BEGIN Records for the exercise

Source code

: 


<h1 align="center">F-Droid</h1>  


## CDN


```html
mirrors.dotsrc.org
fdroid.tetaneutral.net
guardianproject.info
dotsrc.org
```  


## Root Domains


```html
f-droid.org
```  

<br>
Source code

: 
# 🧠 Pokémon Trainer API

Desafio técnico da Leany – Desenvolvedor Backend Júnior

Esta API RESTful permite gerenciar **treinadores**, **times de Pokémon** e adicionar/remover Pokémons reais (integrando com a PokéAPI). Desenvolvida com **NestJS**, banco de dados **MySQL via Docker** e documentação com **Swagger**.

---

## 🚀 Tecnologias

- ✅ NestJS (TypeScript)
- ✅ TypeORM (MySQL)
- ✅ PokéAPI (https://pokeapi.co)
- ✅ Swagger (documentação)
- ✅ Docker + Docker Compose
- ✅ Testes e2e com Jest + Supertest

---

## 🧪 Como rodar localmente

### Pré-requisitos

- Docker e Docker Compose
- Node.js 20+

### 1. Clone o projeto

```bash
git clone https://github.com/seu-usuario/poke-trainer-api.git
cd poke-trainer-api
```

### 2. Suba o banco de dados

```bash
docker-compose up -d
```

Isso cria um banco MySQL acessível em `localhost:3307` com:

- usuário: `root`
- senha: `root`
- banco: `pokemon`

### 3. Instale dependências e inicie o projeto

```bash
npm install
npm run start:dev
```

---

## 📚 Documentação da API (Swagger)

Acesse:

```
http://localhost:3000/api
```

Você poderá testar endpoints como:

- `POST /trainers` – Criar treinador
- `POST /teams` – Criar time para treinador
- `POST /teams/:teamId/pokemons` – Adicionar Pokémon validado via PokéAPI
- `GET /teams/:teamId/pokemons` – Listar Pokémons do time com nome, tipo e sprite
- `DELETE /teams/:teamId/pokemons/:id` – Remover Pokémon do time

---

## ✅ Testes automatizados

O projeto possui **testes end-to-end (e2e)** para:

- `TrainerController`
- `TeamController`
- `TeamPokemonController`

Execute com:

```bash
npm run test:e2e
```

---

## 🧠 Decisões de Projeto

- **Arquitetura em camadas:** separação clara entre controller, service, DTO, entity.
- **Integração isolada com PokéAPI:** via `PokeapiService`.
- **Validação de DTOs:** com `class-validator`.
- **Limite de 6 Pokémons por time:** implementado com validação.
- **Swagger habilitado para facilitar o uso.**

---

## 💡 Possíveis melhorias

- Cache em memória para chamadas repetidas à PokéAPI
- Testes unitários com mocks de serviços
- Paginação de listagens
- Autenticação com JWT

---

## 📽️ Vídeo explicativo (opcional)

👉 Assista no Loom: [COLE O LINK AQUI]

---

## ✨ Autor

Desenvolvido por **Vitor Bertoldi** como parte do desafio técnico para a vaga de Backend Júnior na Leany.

END Records for the exercise

→ **What this task involves**
Return the data in its entirety, exactly as given.

→ **The completed task**
Source code

: 


<h1 align="center">F-Droid</h1>  


## CDN


```html
mirrors.dotsrc.org
fdroid.tetaneutral.net
guardianproject.info
dotsrc.org
```  


## Root Domains


```html
f-droid.org
```  

<br>
Source code

: 
# 🧠 Pokémon Trainer API

Desafio técnico da Leany – Desenvolvedor Backend Júnior

Esta API RESTful permite gerenciar **treinadores**, **times de Pokémon** e adicionar/remover Pokémons reais (integrando com a PokéAPI). Desenvolvida com **NestJS**, banco de dados **MySQL via Docker** e documentação com **Swagger**.

---

## 🚀 Tecnologias

- ✅ NestJS (TypeScript)
- ✅ TypeORM (MySQL)
- ✅ PokéAPI (https://pokeapi.co)
- ✅ Swagger (documentação)
- ✅ Docker + Docker Compose
- ✅ Testes e2e com Jest + Supertest

---

## 🧪 Como rodar localmente

### Pré-requisitos

- Docker e Docker Compose
- Node.js 20+

### 1. Clone o projeto

```bash
git clone https://github.com/seu-usuario/poke-trainer-api.git
cd poke-trainer-api
```

### 2. Suba o banco de dados

```bash
docker-compose up -d
```

Isso cria um banco MySQL acessível em `localhost:3307` com:

- usuário: `root`
- senha: `root`
- banco: `pokemon`

### 3. Instale dependências e inicie o projeto

```bash
npm install
npm run start:dev
```

---

## 📚 Documentação da API (Swagger)

Acesse:

```
http://localhost:3000/api
```

Você poderá testar endpoints como:

- `POST /trainers` – Criar treinador
- `POST /teams` – Criar time para treinador
- `POST /teams/:teamId/pokemons` – Adicionar Pokémon validado via PokéAPI
- `GET /teams/:teamId/pokemons` – Listar Pokémons do time com nome, tipo e sprite
- `DELETE /teams/:teamId/pokemons/:id` – Remover Pokémon do time

---

## ✅ Testes automatizados

O projeto possui **testes end-to-end (e2e)** para:

- `TrainerController`
- `TeamController`
- `TeamPokemonController`

Execute com:

```bash
npm run test:e2e
```

---

## 🧠 Decisões de Projeto

- **Arquitetura em camadas:** separação clara entre controller, service, DTO, entity.
- **Integração isolada com PokéAPI:** via `PokeapiService`.
- **Validação de DTOs:** com `class-validator`.
- **Limite de 6 Pokémons por time:** implementado com validação.
- **Swagger habilitado para facilitar o uso.**

---

## 💡 Possíveis melhorias

- Cache em memória para chamadas repetidas à PokéAPI
- Testes unitários com mocks de serviços
- Paginação de listagens
- Autenticação com JWT

---

## 📽️ Vídeo explicativo (opcional)

👉 Assista no Loom: [COLE O LINK AQUI]

---

## ✨ Autor

Desenvolvido por **Vitor Bertoldi** como parte do desafio técnico para a vaga de Backend Júnior na Leany.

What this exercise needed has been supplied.